Lil Wayne - Tha Carter III

Tha Carter III is the most ridiculously hyped, discussed, anticipated and bootleged rap album of all time. Years in the making, three albums worth of material recorded for the project had leaked before the thing finally dropped. As the hottest emcee in the Western world, Wayne potentially had the services of every hip-hop producer working today. Tha Carter III was supposed to be a classic - not just a release, but a coronation.

Me, I've been sweating the lil' dude since his fourth solo album, Tha Carter II, which is when he switched from non-swearing child star and member of New Orleans' favourite sons The Hot Boys to self proclaimed best rapper alive. While Tha Carter was when most people will tell you he really started rapping, C2 was when he got whathefuckdidhejustsay awesome. That and the DJ Drama helmed Dedication mixtapes. His verse on 'Cannon' was the one that cemented his credentials in the rap community. That thing was brilliant. And the run of brilliant verses stayed pure for two years, right through to his celebrated Drought 3 mixtape, on which he masterfully addressed the gay rumours a photo of him kissing his mentor and surrogate father, Birdman, on the lips ignited: "Damn right I kiss my Daddy," he rapped with a bounce and urgency unmatched all year. And that was that.

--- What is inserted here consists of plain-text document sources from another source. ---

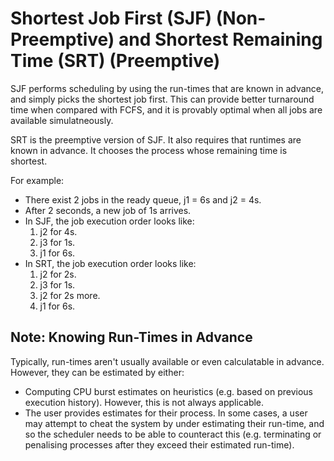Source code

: # Shortest Job First (SJF) (Non-Preemptive) and Shortest Remaining Time (SRT) (Preemptive)

SJF performs scheduling by using the run-times that are known in advance, and simply picks the shortest job first. This can provide better turnaround time when compared with FCFS, and it is provably optimal when all jobs are available simulatneously.


SRT is the preemptive version of SJF. It also requires that runtimes are known in advance. It chooses the process whose remaining time is shortest.

For example:

- There exist 2 jobs in the ready queue, j1 = 6s and j2 = 4s.
- After 2 seconds, a new job of 1s arrives.
- In SJF, the job execution order looks like:
  1. j2 for 4s.
  2. j3 for 1s.
  3. j1 for 6s.
- In SRT, the job execution order looks like:
  1. j2 for 2s.
  2. j3 for 1s.
  3. j2 for 2s more.
  4. j1 for 6s.

## Note: Knowing Run-Times in Advance

Typically, run-times aren't usually available or even calculatable in advance. However, they can be estimated by either:

- Computing CPU burst estimates on heuristics (e.g. based on previous execution history). However, this is not always applicable.
- The user provides estimates for their process. In some cases, a user may attempt to cheat the system by under estimating their run-time, and so the scheduler needs to be able to counteract this (e.g. terminating or penalising processes after they exceed their estimated run-time).

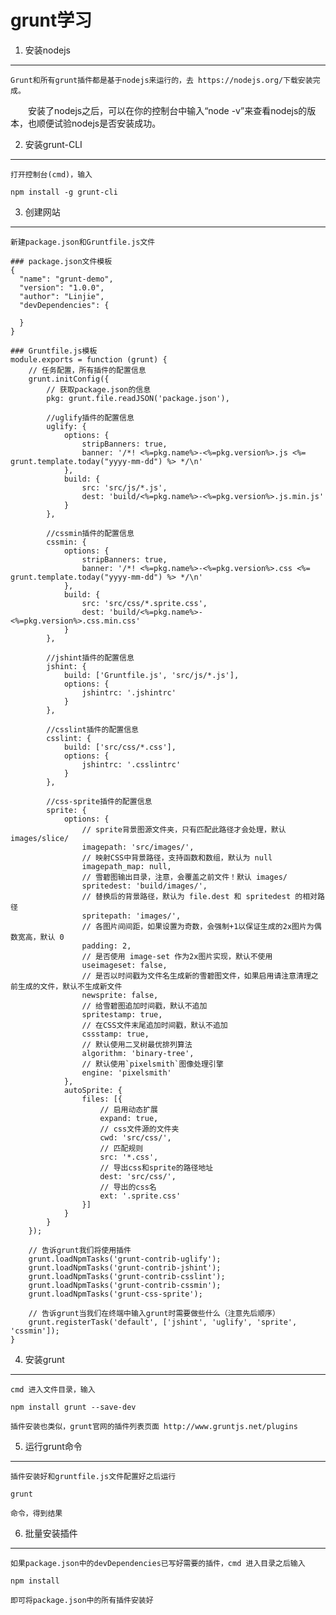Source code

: grunt学习
================================

1. 安装nodejs
---------------------------------
	Grunt和所有grunt插件都是基于nodejs来运行的，去 https://nodejs.org/下载安装完成。

　　安装了nodejs之后，可以在你的控制台中输入“node -v”来查看nodejs的版本，也顺便试验nodejs是否安装成功。

2. 安装grunt-CLI
---------------------------------
	打开控制台(cmd)，输入

	npm install -g grunt-cli

3. 创建网站
----------------------------------
	新建package.json和Gruntfile.js文件

	### package.json文件模板
	{
	  "name": "grunt-demo",
	  "version": "1.0.0",
	  "author": "Linjie",
	  "devDependencies": {

	  }
	}

	### Gruntfile.js模板
	module.exports = function (grunt) {
		// 任务配置，所有插件的配置信息
		grunt.initConfig({
			// 获取package.json的信息
			pkg: grunt.file.readJSON('package.json'),

			//uglify插件的配置信息
			uglify: {
				options: {
					stripBanners: true,
					banner: '/*! <%=pkg.name%>-<%=pkg.version%>.js <%= grunt.template.today("yyyy-mm-dd") %> */\n'
				},
				build: {
					src: 'src/js/*.js',
					dest: 'build/<%=pkg.name%>-<%=pkg.version%>.js.min.js'
				}
			},

			//cssmin插件的配置信息
			cssmin: {
				options: {
					stripBanners: true,
					banner: '/*! <%=pkg.name%>-<%=pkg.version%>.css <%= grunt.template.today("yyyy-mm-dd") %> */\n'
				},
				build: {
					src: 'src/css/*.sprite.css',
					dest: 'build/<%=pkg.name%>-<%=pkg.version%>.css.min.css'
				}
			},

			//jshint插件的配置信息
			jshint: {
				build: ['Gruntfile.js', 'src/js/*.js'],
				options: {
					jshintrc: '.jshintrc'
				}
			},

			//csslint插件的配置信息
			csslint: {
				build: ['src/css/*.css'],
				options: {
					jshintrc: '.csslintrc'
				}
			},

			//css-sprite插件的配置信息
			sprite: {
				options: {
					// sprite背景图源文件夹，只有匹配此路径才会处理，默认 images/slice/
					imagepath: 'src/images/',
					// 映射CSS中背景路径，支持函数和数组，默认为 null
					imagepath_map: null,
					// 雪碧图输出目录，注意，会覆盖之前文件！默认 images/
					spritedest: 'build/images/',
					// 替换后的背景路径，默认为 file.dest 和 spritedest 的相对路径
					spritepath: 'images/',
					// 各图片间间距，如果设置为奇数，会强制+1以保证生成的2x图片为偶数宽高，默认 0
					padding: 2,
					// 是否使用 image-set 作为2x图片实现，默认不使用
					useimageset: false,
					// 是否以时间戳为文件名生成新的雪碧图文件，如果启用请注意清理之前生成的文件，默认不生成新文件
					newsprite: false,
					// 给雪碧图追加时间戳，默认不追加
					spritestamp: true,
					// 在CSS文件末尾追加时间戳，默认不追加
					cssstamp: true,
					// 默认使用二叉树最优排列算法
					algorithm: 'binary-tree',
					// 默认使用`pixelsmith`图像处理引擎
					engine: 'pixelsmith'
				},
				autoSprite: {
					files: [{
						// 启用动态扩展
						expand: true,
						// css文件源的文件夹
						cwd: 'src/css/',
						// 匹配规则
						src: '*.css',
						// 导出css和sprite的路径地址
						dest: 'src/css/',
						// 导出的css名
						ext: '.sprite.css'
					}]
				}
			}
		});

		// 告诉grunt我们将使用插件
		grunt.loadNpmTasks('grunt-contrib-uglify');
		grunt.loadNpmTasks('grunt-contrib-jshint');
		grunt.loadNpmTasks('grunt-contrib-csslint');
		grunt.loadNpmTasks('grunt-contrib-cssmin');
		grunt.loadNpmTasks('grunt-css-sprite');

		// 告诉grunt当我们在终端中输入grunt时需要做些什么（注意先后顺序）
		grunt.registerTask('default', ['jshint', 'uglify', 'sprite', 'cssmin']);
	}

4. 安装grunt
-------------------------------------
	cmd 进入文件目录，输入

	npm install grunt --save-dev

	插件安装也类似，grunt官网的插件列表页面 http://www.gruntjs.net/plugins 

5. 运行grunt命令
--------------------------------------
	插件安装好和gruntfile.js文件配置好之后运行

	grunt

	命令，得到结果


6. 批量安装插件
-------------------------------------
	如果package.json中的devDependencies已写好需要的插件，cmd 进入目录之后输入

	npm install 

	即可将package.json中的所有插件安装好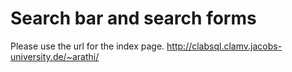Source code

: # Search bar and search forms

Please use the url for the index page.
http://clabsql.clamv.jacobs-university.de/~arathi/
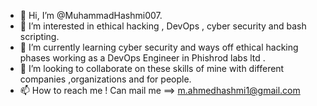 - 👋 Hi, I’m @MuhammadHashmi007.
- 👀 I’m interested in ethical hacking , DevOps , cyber security and bash scripting.
- 🌱 I’m currently learning cyber security and ways off ethical hacking phases working as a DevOps Engineer in Phishrod labs ltd .
- 💞️ I’m looking to collaborate on these skills of mine with different companies ,organizations and for people. 
- 📫 How to reach me ! Can mail me ==> m.ahmedhashmi1@gmail.com

<!---
MuhammadHashmi007/MuhammadHashmi007 is a ✨ special ✨ repository because its `README.md` (this file) appears on your GitHub profile.
You can click the Preview link to take a look at your changes.
--->
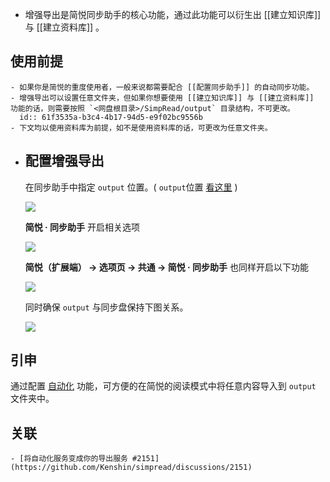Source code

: - 增强导出是简悦同步助手的核心功能，通过此功能可以衍生出 [[建立知识库]] 与 [[建立资料库]] 。
## 使用前提
	- 如果你是简悦的重度使用者，一般来说都需要配合 [[配置同步助手]] 的自动同步功能。
	- 增强导出可以设置任意文件夹，但如果你想要使用 [[建立知识库]] 与 [[建立资料库]] 功能的话，则需要按照 `<网盘根目录>/SimpRead/output` 目录结构，不可更改。 
	  id:: 61f3535a-b3c4-4b17-94d5-e9f02bc9556b
	- 下文均以使用资料库为前提，如不是使用资料库的话，可更改为任意文件夹。
- ## 配置增强导出
  
  在同步助手中指定 `output` 位置。( `output`位置 [看这里](61f3535a-b3c4-4b17-94d5-e9f02bc9556b) )
  
  ![](https://user-images.githubusercontent.com/81074/138262208-1e3c4ce6-ae48-42b0-996a-1afc057a4bab.png#crop=0&crop=0&crop=1&crop=1&id=BZD9r&originHeight=501&originWidth=1172&originalType=binary&ratio=1&rotation=0&showTitle=false&status=done&style=none&title=)
  
  **简悦 · 同步助手** 开启相关选项
  
  ![](https://user-images.githubusercontent.com/81074/138263177-2d0743c7-9a90-475b-bf18-aa396dbcd2b4.png#crop=0&crop=0&crop=1&crop=1&id=quv0m&originHeight=752&originWidth=736&originalType=binary&ratio=1&rotation=0&showTitle=false&status=done&style=none&title=)
  
  **简悦（扩展端） → 选项页 → 共通 → 简悦 · 同步助手** 也同样开启以下功能
  
  ![](https://user-images.githubusercontent.com/81074/138262893-11f18619-e4d7-4716-a84b-f73ca709ea12.png#crop=0&crop=0&crop=1&crop=1&id=ugxSj&originHeight=626&originWidth=1750&originalType=binary&ratio=1&rotation=0&showTitle=false&status=done&style=none&title=)
  
  同时确保 `output` 与同步盘保持下图关系。
  
  ![](https://user-images.githubusercontent.com/81074/138262363-cb835447-4c9d-47dd-a98d-37d146e5af6d.png#crop=0&crop=0&crop=1&crop=1&id=hEp3B&originHeight=343&originWidth=563&originalType=binary&ratio=1&rotation=0&showTitle=false&status=done&style=none&title=)
## 引申

通过配置 [自动化](http://ksria.com/simpread/docs/#/%E8%87%AA%E5%8A%A8%E5%8C%96) 功能，可方便的在简悦的阅读模式中将任意内容导入到 `output` 文件夹中。
## 关联
	- [将自动化服务变成你的导出服务 #2151](https://github.com/Kenshin/simpread/discussions/2151)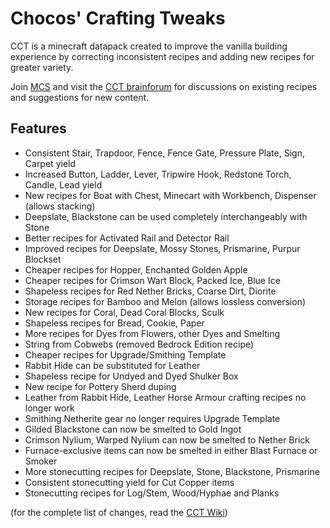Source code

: # Chocos' Crafting Tweaks

CCT is a minecraft datapack created to improve the vanilla building experience by correcting inconsistent recipes and adding new recipes for greater variety.

Join [MCS](https://discord.com/invite/NtVxyW5) and visit the [CCT brainforum](https://discord.com/channels/308744621616529410/1243802341824663602) for discussions on existing recipes and suggestions for new content.

## Features
- Consistent Stair, Trapdoor, Fence, Fence Gate, Pressure Plate, Sign, Carpet yield
- Increased Button, Ladder, Lever, Tripwire Hook, Redstone Torch, Candle, Lead yield
- New recipes for Boat with Chest, Minecart with Workbench, Dispenser (allows stacking)
- Deepslate, Blackstone can be used completely interchangeably with Stone
- Better recipes for Activated Rail and Detector Rail
- Improved recipes for Deepslate, Mossy Stones, Prismarine, Purpur Blockset
- Cheaper recipes for Hopper, Enchanted Golden Apple
- Cheaper recipes for Crimson Wart Block, Packed Ice, Blue Ice
- Shapeless recipes for Red Nether Bricks, Coarse Dirt, Diorite
- Storage recipes for Bamboo and Melon (allows lossless conversion)
- New recipes for Coral, Dead Coral Blocks, Sculk
- Shapeless recipes for Bread, Cookie, Paper
- More recipes for Dyes from Flowers, other Dyes and Smelting
- String from Cobwebs (removed Bedrock Edition recipe)
- Cheaper recipes for Upgrade/Smithing Template 
- Rabbit Hide can be substituted for Leather
- Shapeless recipe for Undyed and Dyed Shulker Box
- New recipe for Pottery Sherd duping
- Leather from Rabbit Hide, Leather Horse Armour crafting recipes no longer work
- Smithing Netherite gear no longer requires Upgrade Template
- Gilded Blackstone can now be smelted to Gold Ingot
- Crimson Nylium, Warped Nylium can now be smelted to Nether Brick
- Furnace-exclusive items can now be smelted in either Blast Furnace or Smoker
- More stonecutting recipes for Deepslate, Stone, Blackstone, Prismarine
- Consistent stonecutting yield for Cut Copper items
- Stonecutting recipes for Log/Stem, Wood/Hyphae and Planks

(for the complete list of changes, read the [CCT Wiki](https://github.com/mygazthehealer/chocos-crafting-tweaks/blob/main/RECIPE.md))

The past six months have seen a slew of auto-tuned, unfinished studio experiments that leaked on mixtapes, and some half-arsed guest appearances diminish anticipation for this album. At least for it being any good. But its here now. And... it's good.

It's not a classic. The assumed constraints of the market dictate that any multi-million dollar rap release must have a couple of crappy pop songs on it. And Wayne himself has the same quality control issues as the equally prolific Prince, along with the mad genius, lunacy and height issues. The guest appearances are, mainly, unwelcome distractions - the Busta and Juelz Santana collaborations are letdowns, based on previous work. A few of the beats are a bit meh.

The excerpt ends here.